--- START ---

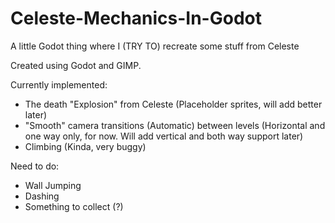 # Celeste-Mechanics-In-Godot

A little Godot thing where I (TRY TO) recreate some stuff from Celeste

Created using Godot and GIMP.

Currently implemented:

- The death "Explosion" from Celeste (Placeholder sprites, will add better later)
- "Smooth" camera transitions (Automatic) between levels (Horizontal and one way only, for now. Will add vertical and both way support later)
- Climbing (Kinda, very buggy)

Need to do:

- Wall Jumping
- Dashing
- Something to collect (?)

--- END ---

* _Activity_
Retyping should start at the first line of the data above and stop after the line with "- The death", and no picture should be included.

* _Solution below_
 # Celeste-Mechanics-In-Godot

A little Godot thing where I (TRY TO) recreate some stuff from Celeste

Created using Godot and GIMP.

Currently implemented:

- The death "Explosion" from Celeste (Placeholder sprites, will add better later)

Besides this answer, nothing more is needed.